I was to meet a client at The Atlantis Hotel, an extraordinarily over-the-top and Disney-ish hallucination of an edifice that contains numerous up-market shops and good restaurants, including Nobu and Locatelli. I had been invited to eat in the Brasserie Rostaing. Walking there from the lobby, I passed a simply vast aquarium that would, I suspect, have outdone those in City Hall in London.

We had a superb meal. I started with Egg "Grand Mere": a soft-boiled egg is a sauce of minced meat and cheese. It sounds crazy-heavy, but was delicious. Main course, I was a little more circumspect and ordered the hammour. Hammour's the local grouper and a beautifully textured fish, as grouper often are. We drank a 2005 Rully Blanc La Chaume from Jacques Dury and it was easy, lightly oaked, ready.

Leaving lunch, we stopped to examine the aquarium in more detail. Big fish - the sort that made me itchy for rod and line - idled past. A square-snouted shark lounged on the bottom. Then, a surprise. A whale shark eased itself past the window. My hosts told me that it had been caught locally and, rather than release it, it was decided to keep it as the crown jewel in their piscatorial menagerie.

I have been reading a few books in my quiet time between appointments and dealing with these '08 Bordeaux wines that are still tumbling out. I picked up a Michael Connelly at Heathrow and it's one of his best. If you're a fan of crime fiction and can handle a gruesome murder or two and quite a bit of other unpleasantness besides, Angel's Flight is a seriously well-plotted page turner.

Also at the airport, for back-up I added Breath by Tim Winton. My goodness, this Aussie can write. His prose sinks the reader into the hazy confusion of adolescence where misunderstood factors shape whole lives. Finishing the last page, one has to blink to bring oneself back to the present time, to throw off this beautifully communciated, poignant and wholly absorbing world that Winton has created. How something seemingly so personally described can be entirely fictional, I have no idea. But I am in awe of his writing.

So I am now onto my third book and a book - at least in part - about wine.
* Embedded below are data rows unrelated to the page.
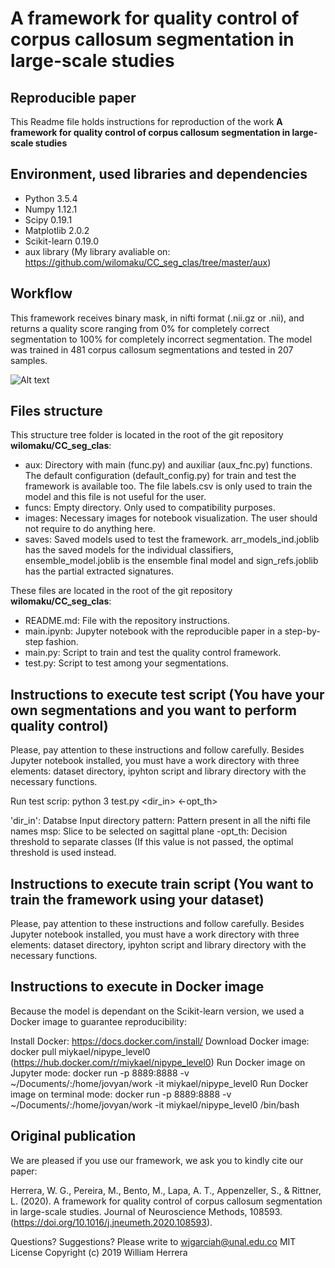 # A framework for quality control of corpus callosum segmentation in large-scale studies

## Reproducible paper

This Readme file holds instructions for reproduction of the work **A framework for quality control of corpus callosum segmentation in large-scale studies**

## Environment, used libraries and dependencies

* Python 3.5.4
* Numpy 1.12.1
* Scipy 0.19.1
* Matplotlib 2.0.2
* Scikit-learn 0.19.0
* aux library (My library avaliable on: https://github.com/wilomaku/CC_seg_clas/tree/master/aux)

## Workflow

This framework receives binary mask, in nifti format (.nii.gz or .nii), and returns a quality score ranging from 0% for completely correct segmentation to 100% for completely incorrect segmentation. The model was trained in 481 corpus callosum segmentations and tested in 207 samples.

![Alt text](figures/workflow_simp.png?raw=true "Title")

## Files structure

This structure tree folder is located in the root of the git repository **wilomaku/CC_seg_clas**:

* aux: Directory with main (func.py) and auxiliar (aux_fnc.py) functions. The default configuration (default_config.py) for train and test the framework is available too. The file labels.csv is only used to train the model and this file is not useful for the user.
* funcs: Empty directory. Only used to compatibility purposes.
* images: Necessary images for notebook visualization. The user should not require to do anything here.
* saves: Saved models used to test the framework. arr_models_ind.joblib has the saved models for the individual classifiers,  ensemble_model.joblib is the ensemble final model and sign_refs.joblib has the partial extracted signatures.

These files are located in the root of the git repository **wilomaku/CC_seg_clas**:

* README.md: File with the repository instructions.
* main.ipynb: Jupyter notebook with the reproducible paper in a step-by-step fashion.
* main.py: Script to train and test the quality control framework.
* test.py: Script to test among your segmentations.

## Instructions to execute test script (You have your own segmentations and you want to perform quality control)

Please, pay attention to these instructions and follow carefully. Besides Jupyter notebook installed, you must have a work directory with three elements: dataset directory, ipyhton script and library directory with the necessary functions.

Run test scrip: python 3 test.py <dir_in> <pattern> <msp> <-opt_th>

'dir_in': Databse Input directory
pattern: Pattern present in all the nifti file names
msp: Slice to be selected on sagittal plane
-opt_th: Decision threshold to separate classes (If this value is not passed, the optimal threshold is used instead.

## Instructions to execute train script (You want to train the framework using your dataset)

Please, pay attention to these instructions and follow carefully. Besides Jupyter notebook installed, you must have a work directory with three elements: dataset directory, ipyhton script and library directory with the necessary functions.

## Instructions to execute in Docker image

Because the model is dependant on the Scikit-learn version, we used a Docker image to guarantee reproducibility:

Install Docker: https://docs.docker.com/install/
Download Docker image: docker pull miykael/nipype_level0 (https://hub.docker.com/r/miykael/nipype_level0)
Run Docker image on Jupyter mode: docker run -p 8889:8888 -v ~/Documents/:/home/jovyan/work -it miykael/nipype_level0
Run Docker image on terminal mode: docker run -p 8889:8888 -v ~/Documents/:/home/jovyan/work -it miykael/nipype_level0 /bin/bash

## Original publication

We are pleased if you use our framework, we ask you to kindly cite our paper:

Herrera, W. G., Pereira, M., Bento, M., Lapa, A. T., Appenzeller, S., & Rittner, L. (2020). A framework for quality control of corpus callosum segmentation in large-scale studies. Journal of Neuroscience Methods, 108593. (https://doi.org/10.1016/j.jneumeth.2020.108593).

Questions? Suggestions? Please write to wjgarciah@unal.edu.co
MIT License Copyright (c) 2019 William Herrera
I will reveal more in time.

Last night I took a taxi down to the Capital Club in the Dubai International Finance Centre, there to meet a group of lawyers for whom I hosted a semi-impromptu wine tasting; only semi-impromptu, as it had been planned, but wines were only decided after my arrival when I had a chance to digest the wine list.

We drank an Austrian 2004 Riesling from Brundlmeyer in the bar, before descending to a private room downstairs. I called out a German 2004 QBA by Georg Breuer to start, with a perhaps predictably mixed reception. A 2006 Chablis from a brilliant co-operative La Chablisienne followed and, being rather easier to get one's head 'round, was given the thumbs up. A rather nifty Gavi followed: clean, nutty/peary; good weight of lemon fruit. I wish I could recall the producer (just have: Batasiolo).

We followed with some reds: the 2005 Aloxe-Corton of Nicolas Rossignol and the 2005 Chateauneuf of Montredon, both just ready, the former complex, red fruited, beginning to sing from that undergrowth hymnbook, the latter spicy, linear, brambly and controlled. Both were very good.

We finished with a Banyuls of Dr Parce: sweet up front, coming together to a dry, structured finish. This is superb wine and I would have drunk it with steak tartare given half a chance. Delicious it was.

We repaired to the bar, drank more Montredon, ate toothsome, absorbant food, after which I came back to the hotel. The others were going on to a karaoke bar, but as it was 1am I let caution be my watchword. What a wuss.